A lineage in cloth—a child watching her mother cut the sacred
Ask Little Feather where it all began and she returns to a house small enough to hold dreams tightly, where her mother once brought home an enormous industrial sewing machine to make a Pendleton jacket.
“I remember how terrified she was cutting it,” Little Feather says. “It’s an expensive blanket.” A child watching a mother breathe deeply before the scissors touch the fabric — that’s the kind of memory that burrows into your creative marrow.
She talks about gas-station sweaters with their round, formless puff — “like you’re just a ball,” she jokes — and how she always longed for garments with structure, intention, and the grace of an era long gone. Edwardian silhouettes, waistlines that insisted women were made of shape and story, jackets that flared like skirts — garments that whispered instead of shouted.
That vision carried her to Banff, where couture instructor Darcy Moses helped sharpen her blade, guiding her from “costumes to garments,” as she puts it. That’s where Little Feather Designs evolved into Little Feather Couture.
Where play became craft. Where instinct became lineage.
Looking outward to bring something home
She’s often told she doesn’t design in the familiar First Nations aesthetic — and that’s intentional.
“I look outside our designs first,” she says. Not to escape them, but to bring something fresh back home. And she’s deliberate about making garments that everyone can wear without fear of crossing cultural boundaries they don’t understand.
“It’s a teaching moment,” she explains. Pendleton blankets have always marked respect — weddings, honourings, moments too big for ordinary cloth. If a person wears a Pendleton coat she’s made, she wants them to know the meaning, to feel the weight of it, not in guilt but in gratitude.
Still, reverence shouldn’t keep anyone from wearing something beautiful. She’s now shifting toward more accessible pieces — red-and-black checkered fabrics, shorter jackets, designs that could wander from Muskoka hunt camps to downtown streets without blinking.
An heirloom can be expensive, she says, but beauty shouldn’t be gatekept. A ready-to-wear line is coming.
Fog, pressure, and the strange thin air of success
When asked what it feels like to meet celebrities — Coco Rocha among them — she only shakes her head, her voice lowering.
“It was almost dream-like,” she says. “I felt like I was in a fog.” But the real pressure, the kind that tightens around your ribs, wasn’t the cameras or the couture deadlines.
“I feel the pressure of my people,” she admits. “To represent us well. To show the world that Indigenous people are beautiful — not the stereotypes people think we are. We’re creative. We’re humble.”
That humility, she suspects, is what the casting directors saw in her.
But the best review didn’t come from the fashion world at all. It came from her daughter in Vancouver, who struggled with a Crave login before finally watching the first episode.
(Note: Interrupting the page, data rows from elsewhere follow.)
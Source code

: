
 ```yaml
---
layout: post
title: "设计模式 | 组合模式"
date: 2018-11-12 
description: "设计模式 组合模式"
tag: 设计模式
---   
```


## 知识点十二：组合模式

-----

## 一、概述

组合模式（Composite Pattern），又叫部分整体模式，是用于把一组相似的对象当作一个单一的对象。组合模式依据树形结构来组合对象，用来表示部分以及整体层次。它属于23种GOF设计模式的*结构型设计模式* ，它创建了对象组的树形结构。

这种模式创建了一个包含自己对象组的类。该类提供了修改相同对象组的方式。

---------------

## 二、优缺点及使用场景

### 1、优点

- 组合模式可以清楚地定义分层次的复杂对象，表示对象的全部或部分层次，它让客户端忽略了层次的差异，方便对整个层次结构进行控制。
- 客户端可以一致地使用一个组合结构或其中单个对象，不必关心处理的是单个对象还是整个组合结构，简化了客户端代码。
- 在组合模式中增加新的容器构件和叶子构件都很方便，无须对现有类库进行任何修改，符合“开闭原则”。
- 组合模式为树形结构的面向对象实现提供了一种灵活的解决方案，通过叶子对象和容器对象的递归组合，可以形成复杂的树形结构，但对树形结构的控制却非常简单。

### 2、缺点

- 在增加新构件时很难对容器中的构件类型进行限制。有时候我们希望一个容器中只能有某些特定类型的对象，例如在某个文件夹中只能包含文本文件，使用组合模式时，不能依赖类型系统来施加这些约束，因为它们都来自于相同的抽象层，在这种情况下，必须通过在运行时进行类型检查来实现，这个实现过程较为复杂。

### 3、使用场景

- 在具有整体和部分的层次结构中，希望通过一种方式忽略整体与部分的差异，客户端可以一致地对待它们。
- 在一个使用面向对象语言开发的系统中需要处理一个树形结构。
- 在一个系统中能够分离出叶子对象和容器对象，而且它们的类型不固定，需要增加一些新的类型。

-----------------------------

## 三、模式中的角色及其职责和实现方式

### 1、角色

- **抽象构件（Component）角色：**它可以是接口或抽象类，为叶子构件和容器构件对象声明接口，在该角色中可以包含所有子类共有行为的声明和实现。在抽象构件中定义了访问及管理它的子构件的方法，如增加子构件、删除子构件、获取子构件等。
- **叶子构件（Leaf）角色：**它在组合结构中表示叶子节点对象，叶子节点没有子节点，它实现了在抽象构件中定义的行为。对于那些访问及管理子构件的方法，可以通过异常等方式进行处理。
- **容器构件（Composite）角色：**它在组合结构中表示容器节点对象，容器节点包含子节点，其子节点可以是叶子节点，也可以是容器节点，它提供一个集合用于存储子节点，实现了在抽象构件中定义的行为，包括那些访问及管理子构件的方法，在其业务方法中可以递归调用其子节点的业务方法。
“She said she cried almost the whole time,” Little Feather says. “She told me she was proud of me. After everything she’s seen me go through — all the barriers, all the single-mom years — that meant everything.”
Still rooted at home
Despite the international whirlwind, Little Feather hasn’t drifted from her community. When a young First Nations actress from Wiikwemkoong landed the lead in a production of Annie, her mother reached out for a custom opening-night gown.
Another mother — a Mohawk woman from New York — has been calling too. Her teenage daughter, already modelling for Chanel, wants to walk for Little Feather. International recognition is one thing; being sought out by Indigenous families looking for someone they trust? That’s legacy.
“I feel like I am attracting all these deadly ninja moms,” Little Feather says laughing, her face shining with pride.
Her website and online shop will launch soon — t-shirts, wearable merch, and eventually a full ready-to-wear collection to bridge the space between runway spectacle and everyday life.
For now, Little Feather is somewhere between worlds: Sudbury and New York, Huntsville pool tables and LA spotlights, heirlooms and hoodies, fog and clarity.
But she walks each stage — local or global — with the same intention:
to honour the people who raised her, the daughter who believes in her, and the stories stitched into every line of cloth her hands touch.